The records:
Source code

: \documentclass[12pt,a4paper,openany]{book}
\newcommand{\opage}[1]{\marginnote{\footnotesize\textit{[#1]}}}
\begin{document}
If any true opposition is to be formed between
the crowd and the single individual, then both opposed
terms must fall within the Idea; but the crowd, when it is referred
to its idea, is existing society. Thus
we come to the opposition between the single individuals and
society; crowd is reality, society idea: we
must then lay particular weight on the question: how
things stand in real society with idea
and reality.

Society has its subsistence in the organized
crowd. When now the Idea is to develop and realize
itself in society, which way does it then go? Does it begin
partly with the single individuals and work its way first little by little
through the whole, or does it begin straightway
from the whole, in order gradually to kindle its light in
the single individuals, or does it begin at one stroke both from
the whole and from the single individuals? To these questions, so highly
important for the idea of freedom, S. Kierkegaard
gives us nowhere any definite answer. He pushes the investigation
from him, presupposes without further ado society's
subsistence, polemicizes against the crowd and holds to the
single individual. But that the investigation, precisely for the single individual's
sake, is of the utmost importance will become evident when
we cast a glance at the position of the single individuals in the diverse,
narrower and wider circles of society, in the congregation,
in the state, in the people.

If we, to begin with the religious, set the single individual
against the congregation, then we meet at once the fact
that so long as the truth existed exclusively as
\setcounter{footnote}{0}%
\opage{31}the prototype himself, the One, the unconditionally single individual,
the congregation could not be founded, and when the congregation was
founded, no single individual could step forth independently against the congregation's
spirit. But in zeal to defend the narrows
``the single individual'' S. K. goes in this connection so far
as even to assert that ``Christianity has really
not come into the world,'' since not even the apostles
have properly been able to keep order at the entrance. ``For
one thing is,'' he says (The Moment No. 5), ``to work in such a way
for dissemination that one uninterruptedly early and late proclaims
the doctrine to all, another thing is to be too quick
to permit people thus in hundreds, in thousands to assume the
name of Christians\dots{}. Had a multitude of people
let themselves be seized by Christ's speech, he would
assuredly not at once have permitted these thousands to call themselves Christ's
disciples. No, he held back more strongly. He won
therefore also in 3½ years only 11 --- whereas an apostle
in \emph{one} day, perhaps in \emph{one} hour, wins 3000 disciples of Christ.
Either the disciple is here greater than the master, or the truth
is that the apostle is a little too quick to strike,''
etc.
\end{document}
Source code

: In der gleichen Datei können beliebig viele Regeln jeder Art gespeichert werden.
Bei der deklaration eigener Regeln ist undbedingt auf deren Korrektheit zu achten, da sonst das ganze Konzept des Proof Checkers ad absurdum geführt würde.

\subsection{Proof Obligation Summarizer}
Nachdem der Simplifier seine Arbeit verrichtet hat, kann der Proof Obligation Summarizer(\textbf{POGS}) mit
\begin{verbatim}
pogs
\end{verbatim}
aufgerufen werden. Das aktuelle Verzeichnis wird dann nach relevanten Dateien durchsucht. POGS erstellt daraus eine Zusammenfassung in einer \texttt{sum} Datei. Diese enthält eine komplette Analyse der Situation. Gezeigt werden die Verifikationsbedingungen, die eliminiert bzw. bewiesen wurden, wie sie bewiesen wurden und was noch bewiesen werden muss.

Exercise prompt: Take each line of the material above that holds the string "people" and copy it.

Solution:
in the state, in the people.
to permit people thus in hundreds, in thousands to assume the
name of Christians\dots{}. Had a multitude of people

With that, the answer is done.